=== Begin Enclosure ===
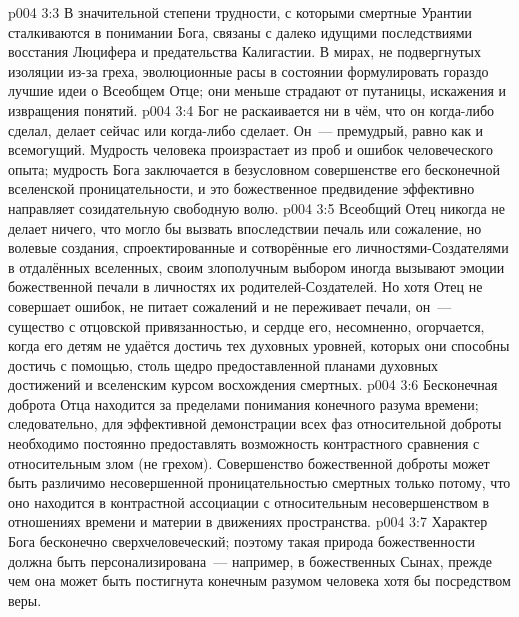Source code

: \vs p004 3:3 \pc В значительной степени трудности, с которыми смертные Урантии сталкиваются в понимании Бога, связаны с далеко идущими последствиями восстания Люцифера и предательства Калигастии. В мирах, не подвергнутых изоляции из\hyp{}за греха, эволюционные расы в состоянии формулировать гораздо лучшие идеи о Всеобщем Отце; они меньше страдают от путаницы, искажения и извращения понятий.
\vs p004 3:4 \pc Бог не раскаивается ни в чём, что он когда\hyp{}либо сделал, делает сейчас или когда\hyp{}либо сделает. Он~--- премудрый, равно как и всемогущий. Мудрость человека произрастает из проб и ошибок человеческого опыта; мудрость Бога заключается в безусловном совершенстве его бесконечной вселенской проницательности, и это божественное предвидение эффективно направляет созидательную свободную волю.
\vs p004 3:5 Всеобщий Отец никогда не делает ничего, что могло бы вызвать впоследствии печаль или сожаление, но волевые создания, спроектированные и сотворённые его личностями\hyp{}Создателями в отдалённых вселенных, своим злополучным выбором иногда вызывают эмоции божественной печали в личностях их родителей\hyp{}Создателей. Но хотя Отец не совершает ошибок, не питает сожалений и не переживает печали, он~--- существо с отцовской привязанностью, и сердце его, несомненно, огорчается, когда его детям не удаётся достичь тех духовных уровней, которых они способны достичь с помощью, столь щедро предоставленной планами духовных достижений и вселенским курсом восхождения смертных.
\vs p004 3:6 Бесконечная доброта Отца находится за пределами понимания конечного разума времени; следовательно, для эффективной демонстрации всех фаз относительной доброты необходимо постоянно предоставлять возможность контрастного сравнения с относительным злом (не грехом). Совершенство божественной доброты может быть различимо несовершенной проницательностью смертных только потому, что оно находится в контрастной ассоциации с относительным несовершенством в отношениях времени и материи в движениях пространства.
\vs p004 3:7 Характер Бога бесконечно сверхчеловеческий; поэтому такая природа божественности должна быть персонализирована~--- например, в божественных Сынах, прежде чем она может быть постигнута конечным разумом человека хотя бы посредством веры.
=== End Enclosure ===
=== Begin Enclosure ===
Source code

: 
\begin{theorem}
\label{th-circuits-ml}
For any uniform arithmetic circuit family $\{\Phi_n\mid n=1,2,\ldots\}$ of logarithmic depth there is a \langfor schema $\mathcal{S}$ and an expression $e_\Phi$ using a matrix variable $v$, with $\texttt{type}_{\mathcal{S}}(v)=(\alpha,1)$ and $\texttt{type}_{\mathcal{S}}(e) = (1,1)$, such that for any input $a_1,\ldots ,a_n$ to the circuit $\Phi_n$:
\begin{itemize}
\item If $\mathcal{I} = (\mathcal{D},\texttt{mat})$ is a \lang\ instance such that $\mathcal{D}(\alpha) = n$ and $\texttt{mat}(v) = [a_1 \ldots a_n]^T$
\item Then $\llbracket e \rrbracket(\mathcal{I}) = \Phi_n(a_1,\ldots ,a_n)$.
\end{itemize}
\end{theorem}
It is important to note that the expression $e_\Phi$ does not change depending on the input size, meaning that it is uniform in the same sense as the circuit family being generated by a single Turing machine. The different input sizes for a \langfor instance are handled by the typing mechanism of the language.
=== End Enclosure ===
Pull every line containing "instance" out of the material and copy it.

\item If $\mathcal{I} = (\mathcal{D},\texttt{mat})$ is a \lang\ instance such that $\mathcal{D}(\alpha) = n$ and $\texttt{mat}(v) = [a_1 \ldots a_n]^T$
It is important to note that the expression $e_\Phi$ does not change depending on the input size, meaning that it is uniform in the same sense as the circuit family being generated by a single Turing machine. The different input sizes for a \langfor instance are handled by the typing mechanism of the language.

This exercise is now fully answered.